330 So. 2d 527 | Fla. Dist. Ct. App. | 1976
David BEVERLY, Jr., Appellant,
v.
STATE of Florida, Appellee.
District Court of Appeal of Florida, First District.
Richard W. Ervin, III, Public Defender, and Lewis G. Carres, Asst. Public Defender, for appellant.
Robert L. Shevin, Atty. Gen. and Andrew W. Lindsey, Asst. Atty. Gen., for appellee.
PER CURIAM.
Appellant was sentenced to prison terms without the trial judge having received and considered a presentence investigation report and recommendations from the Parole and Probation Commission. Since the record does not show that appellant had a prior felony conviction, the sentencing violated Rule 3.710, F.R.Cr.P. See Mitchum v. State, Fla.App. (1st), 292 So. 2d 620 (1974), and Angel v. State, Fla.App. (1st), 305 So. 2d 283 (1974). There is no contention that there was a waiver of presentence investigation as was the case in Johns v. State, Fla.App. (1st), 330 So. 2d 526, opinion filed this date.

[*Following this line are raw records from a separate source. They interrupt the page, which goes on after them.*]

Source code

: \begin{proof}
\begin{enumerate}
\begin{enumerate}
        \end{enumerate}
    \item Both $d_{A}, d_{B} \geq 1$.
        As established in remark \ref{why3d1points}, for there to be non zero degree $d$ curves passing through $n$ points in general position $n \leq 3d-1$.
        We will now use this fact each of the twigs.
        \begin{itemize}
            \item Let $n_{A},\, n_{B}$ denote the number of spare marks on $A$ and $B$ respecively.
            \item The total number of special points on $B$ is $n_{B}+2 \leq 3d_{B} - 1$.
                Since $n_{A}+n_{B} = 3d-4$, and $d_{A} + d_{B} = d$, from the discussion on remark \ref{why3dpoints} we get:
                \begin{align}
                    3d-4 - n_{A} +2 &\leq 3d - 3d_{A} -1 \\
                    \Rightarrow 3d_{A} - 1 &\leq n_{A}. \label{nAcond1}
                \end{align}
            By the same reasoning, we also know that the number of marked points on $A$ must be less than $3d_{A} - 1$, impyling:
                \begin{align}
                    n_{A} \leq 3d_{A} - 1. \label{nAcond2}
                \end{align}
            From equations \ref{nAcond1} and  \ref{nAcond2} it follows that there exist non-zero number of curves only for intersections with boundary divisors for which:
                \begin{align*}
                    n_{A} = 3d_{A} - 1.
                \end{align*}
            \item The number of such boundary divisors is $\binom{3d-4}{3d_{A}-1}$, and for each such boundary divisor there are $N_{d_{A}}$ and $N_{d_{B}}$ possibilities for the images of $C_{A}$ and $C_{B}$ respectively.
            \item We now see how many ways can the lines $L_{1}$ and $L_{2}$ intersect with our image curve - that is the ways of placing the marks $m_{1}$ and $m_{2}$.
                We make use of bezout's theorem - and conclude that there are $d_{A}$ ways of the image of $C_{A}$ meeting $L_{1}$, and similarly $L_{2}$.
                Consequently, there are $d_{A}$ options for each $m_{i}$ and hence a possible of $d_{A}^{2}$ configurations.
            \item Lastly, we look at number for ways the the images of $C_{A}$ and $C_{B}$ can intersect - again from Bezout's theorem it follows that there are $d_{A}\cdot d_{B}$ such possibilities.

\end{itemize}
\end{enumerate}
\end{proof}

We have considered the remaining point raised by appellant and find it to be without merit. See State v. Barber, Fla., 301 So. 2d 7 (1974), and Terry v. State, Fla. App. (1st), 302 So. 2d 142 (1974).
The convictions are affirmed, but the sentences are reversed and vacated with directions to resentence defendant after procuring and considering a presentence investigation report pursuant to Rule 3.710, F.R.Cr.P.
RAWLS, Acting C.J., and McCORD and SMITH, JJ., concur.